- WHAT THIS TASK INVOLVES
Return only those lines of the listing in which "autocratic" appears.

· · · · ·

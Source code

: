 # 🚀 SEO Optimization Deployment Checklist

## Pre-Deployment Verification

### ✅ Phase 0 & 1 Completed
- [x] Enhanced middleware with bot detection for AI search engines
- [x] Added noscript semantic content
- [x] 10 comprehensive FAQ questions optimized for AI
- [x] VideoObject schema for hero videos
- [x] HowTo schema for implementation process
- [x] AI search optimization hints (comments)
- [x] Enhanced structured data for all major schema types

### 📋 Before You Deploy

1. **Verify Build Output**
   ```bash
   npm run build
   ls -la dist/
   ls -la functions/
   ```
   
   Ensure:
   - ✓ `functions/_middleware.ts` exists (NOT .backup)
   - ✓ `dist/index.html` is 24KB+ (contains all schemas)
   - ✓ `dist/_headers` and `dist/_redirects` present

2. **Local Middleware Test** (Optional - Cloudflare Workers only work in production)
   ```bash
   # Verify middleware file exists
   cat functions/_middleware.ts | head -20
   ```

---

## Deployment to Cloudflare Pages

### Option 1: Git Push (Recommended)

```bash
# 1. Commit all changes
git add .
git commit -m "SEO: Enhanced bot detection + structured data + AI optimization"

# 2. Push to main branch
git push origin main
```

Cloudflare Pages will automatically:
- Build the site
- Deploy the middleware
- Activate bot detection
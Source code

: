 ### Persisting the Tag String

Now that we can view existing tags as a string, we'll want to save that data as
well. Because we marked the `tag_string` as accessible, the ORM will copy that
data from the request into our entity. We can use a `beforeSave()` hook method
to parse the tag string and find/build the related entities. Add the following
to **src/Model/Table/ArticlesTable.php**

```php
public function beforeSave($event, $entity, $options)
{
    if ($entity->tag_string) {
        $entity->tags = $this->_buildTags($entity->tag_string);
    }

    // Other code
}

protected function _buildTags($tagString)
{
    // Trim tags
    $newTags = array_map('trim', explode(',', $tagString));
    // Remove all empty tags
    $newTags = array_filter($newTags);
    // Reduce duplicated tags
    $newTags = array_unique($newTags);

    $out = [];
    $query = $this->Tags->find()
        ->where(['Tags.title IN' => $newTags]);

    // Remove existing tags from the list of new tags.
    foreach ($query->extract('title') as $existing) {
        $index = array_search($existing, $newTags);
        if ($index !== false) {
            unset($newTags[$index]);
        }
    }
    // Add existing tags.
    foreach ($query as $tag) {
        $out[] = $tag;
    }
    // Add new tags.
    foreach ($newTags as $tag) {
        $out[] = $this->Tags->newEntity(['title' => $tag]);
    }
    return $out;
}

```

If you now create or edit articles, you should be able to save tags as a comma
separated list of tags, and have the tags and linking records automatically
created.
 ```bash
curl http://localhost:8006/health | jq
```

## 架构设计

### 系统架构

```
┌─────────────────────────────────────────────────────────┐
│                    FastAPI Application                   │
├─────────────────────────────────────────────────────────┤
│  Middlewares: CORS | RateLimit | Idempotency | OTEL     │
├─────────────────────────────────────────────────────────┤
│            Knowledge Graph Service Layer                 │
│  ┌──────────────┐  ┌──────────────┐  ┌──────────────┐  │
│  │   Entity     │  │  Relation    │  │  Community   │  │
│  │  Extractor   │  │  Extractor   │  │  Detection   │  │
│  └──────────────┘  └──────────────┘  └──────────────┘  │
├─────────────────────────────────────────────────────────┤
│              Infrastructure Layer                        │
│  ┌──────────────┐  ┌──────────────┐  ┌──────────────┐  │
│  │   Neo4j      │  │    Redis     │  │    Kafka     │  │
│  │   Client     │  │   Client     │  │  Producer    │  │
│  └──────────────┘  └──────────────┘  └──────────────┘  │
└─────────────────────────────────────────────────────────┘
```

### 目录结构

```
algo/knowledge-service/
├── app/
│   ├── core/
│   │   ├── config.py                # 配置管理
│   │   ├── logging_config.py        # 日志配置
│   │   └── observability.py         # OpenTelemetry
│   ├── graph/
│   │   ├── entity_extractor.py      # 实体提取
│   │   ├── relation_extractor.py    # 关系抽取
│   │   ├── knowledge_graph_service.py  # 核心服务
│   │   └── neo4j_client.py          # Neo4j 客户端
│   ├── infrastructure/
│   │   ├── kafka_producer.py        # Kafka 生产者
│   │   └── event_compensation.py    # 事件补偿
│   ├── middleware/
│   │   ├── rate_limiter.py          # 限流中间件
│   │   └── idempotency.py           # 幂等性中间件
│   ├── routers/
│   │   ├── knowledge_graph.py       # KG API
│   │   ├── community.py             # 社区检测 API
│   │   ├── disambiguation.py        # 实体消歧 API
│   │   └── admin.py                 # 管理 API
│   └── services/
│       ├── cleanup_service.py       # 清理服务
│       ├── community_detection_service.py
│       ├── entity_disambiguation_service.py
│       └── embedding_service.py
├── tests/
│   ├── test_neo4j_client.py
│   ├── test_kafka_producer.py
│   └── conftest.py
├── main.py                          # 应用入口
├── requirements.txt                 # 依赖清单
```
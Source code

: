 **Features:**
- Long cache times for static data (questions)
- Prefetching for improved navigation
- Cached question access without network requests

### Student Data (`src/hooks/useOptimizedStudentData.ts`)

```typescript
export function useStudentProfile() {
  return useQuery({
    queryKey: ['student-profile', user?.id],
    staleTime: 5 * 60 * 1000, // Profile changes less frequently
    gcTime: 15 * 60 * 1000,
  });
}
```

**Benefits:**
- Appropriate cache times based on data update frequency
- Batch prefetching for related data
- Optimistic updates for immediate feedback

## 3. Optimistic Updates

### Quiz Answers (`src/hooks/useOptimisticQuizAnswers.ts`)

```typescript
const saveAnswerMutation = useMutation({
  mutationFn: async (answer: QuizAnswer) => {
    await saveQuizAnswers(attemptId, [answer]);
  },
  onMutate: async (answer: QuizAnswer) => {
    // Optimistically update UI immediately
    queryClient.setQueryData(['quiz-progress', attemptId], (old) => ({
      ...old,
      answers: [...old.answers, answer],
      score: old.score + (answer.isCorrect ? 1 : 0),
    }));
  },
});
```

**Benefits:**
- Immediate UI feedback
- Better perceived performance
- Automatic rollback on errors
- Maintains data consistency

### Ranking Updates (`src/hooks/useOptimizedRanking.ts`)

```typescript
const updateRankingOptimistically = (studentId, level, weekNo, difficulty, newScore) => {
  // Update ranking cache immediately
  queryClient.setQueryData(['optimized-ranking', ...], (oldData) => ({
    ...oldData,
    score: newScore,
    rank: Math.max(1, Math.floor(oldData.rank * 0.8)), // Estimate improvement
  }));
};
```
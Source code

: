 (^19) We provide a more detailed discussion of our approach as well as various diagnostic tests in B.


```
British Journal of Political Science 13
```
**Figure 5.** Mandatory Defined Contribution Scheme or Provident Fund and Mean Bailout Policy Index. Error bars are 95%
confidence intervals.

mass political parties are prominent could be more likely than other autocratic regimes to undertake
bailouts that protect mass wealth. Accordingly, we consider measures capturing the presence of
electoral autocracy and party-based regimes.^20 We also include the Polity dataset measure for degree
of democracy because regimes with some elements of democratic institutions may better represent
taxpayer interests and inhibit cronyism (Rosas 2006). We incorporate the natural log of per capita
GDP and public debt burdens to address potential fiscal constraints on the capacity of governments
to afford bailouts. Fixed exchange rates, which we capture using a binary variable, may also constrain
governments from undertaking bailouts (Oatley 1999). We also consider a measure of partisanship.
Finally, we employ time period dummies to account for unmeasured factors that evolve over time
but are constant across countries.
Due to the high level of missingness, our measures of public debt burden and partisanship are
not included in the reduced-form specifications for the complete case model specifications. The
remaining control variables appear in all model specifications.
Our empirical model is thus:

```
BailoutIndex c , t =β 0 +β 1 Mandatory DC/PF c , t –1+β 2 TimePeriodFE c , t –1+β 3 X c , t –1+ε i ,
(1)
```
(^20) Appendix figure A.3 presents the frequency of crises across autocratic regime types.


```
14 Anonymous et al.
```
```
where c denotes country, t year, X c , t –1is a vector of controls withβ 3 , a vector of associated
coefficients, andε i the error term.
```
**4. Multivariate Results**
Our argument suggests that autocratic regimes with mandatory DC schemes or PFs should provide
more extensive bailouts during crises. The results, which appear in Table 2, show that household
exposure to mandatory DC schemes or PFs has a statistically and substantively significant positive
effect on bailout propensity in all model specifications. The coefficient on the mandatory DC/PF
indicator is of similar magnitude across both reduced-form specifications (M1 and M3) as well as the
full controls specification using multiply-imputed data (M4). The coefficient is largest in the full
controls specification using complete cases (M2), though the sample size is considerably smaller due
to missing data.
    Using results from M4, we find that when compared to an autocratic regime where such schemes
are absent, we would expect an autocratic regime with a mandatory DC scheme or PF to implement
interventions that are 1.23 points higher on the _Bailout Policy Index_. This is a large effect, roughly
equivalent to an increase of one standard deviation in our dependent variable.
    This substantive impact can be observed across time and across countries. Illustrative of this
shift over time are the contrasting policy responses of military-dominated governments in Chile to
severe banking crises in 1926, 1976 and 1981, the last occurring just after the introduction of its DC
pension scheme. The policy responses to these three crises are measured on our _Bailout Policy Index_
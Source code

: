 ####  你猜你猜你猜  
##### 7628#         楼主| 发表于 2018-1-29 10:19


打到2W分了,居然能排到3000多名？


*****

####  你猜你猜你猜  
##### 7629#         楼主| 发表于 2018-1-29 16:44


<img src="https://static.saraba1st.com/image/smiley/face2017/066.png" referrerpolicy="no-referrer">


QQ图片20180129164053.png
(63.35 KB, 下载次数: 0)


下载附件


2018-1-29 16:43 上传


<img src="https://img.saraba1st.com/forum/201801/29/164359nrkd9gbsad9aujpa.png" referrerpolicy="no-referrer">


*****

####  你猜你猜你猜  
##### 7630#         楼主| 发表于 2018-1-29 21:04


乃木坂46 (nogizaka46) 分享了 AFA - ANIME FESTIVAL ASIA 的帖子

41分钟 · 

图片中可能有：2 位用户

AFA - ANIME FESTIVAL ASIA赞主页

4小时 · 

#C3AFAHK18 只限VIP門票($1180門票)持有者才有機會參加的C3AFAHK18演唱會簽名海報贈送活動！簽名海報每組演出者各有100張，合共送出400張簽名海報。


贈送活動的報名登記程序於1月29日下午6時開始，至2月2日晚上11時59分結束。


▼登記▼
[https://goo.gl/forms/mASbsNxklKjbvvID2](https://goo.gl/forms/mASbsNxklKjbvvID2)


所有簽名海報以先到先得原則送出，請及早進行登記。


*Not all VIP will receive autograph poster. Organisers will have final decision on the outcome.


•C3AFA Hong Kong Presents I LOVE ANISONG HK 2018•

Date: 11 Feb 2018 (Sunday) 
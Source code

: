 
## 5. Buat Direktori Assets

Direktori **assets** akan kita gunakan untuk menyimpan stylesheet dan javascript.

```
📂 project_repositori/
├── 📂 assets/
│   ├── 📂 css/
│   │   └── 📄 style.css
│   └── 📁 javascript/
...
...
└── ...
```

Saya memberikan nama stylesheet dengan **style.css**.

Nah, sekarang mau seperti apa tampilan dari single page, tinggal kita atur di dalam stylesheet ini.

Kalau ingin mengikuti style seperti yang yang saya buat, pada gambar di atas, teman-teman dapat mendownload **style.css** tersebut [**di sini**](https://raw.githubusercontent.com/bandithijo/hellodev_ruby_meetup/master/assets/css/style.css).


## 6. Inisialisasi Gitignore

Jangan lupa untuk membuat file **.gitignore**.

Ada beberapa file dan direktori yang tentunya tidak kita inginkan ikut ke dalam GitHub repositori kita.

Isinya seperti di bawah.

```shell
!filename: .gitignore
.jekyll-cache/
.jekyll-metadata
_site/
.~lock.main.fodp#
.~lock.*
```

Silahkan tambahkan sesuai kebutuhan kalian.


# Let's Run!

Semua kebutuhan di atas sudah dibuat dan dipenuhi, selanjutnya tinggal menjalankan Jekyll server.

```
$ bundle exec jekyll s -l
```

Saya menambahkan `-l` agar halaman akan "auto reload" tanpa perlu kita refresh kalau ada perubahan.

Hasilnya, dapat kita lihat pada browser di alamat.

· · · · ·

- ANSWER TO THE PROBLEM
mass political parties are prominent could be more likely than other autocratic regimes to undertake
(^20) Appendix figure A.3 presents the frequency of crises across autocratic regime types.
Our argument suggests that autocratic regimes with mandatory DC schemes or PFs should provide
    Using results from M4, we find that when compared to an autocratic regime where such schemes
are absent, we would expect an autocratic regime with a mandatory DC scheme or PF to implement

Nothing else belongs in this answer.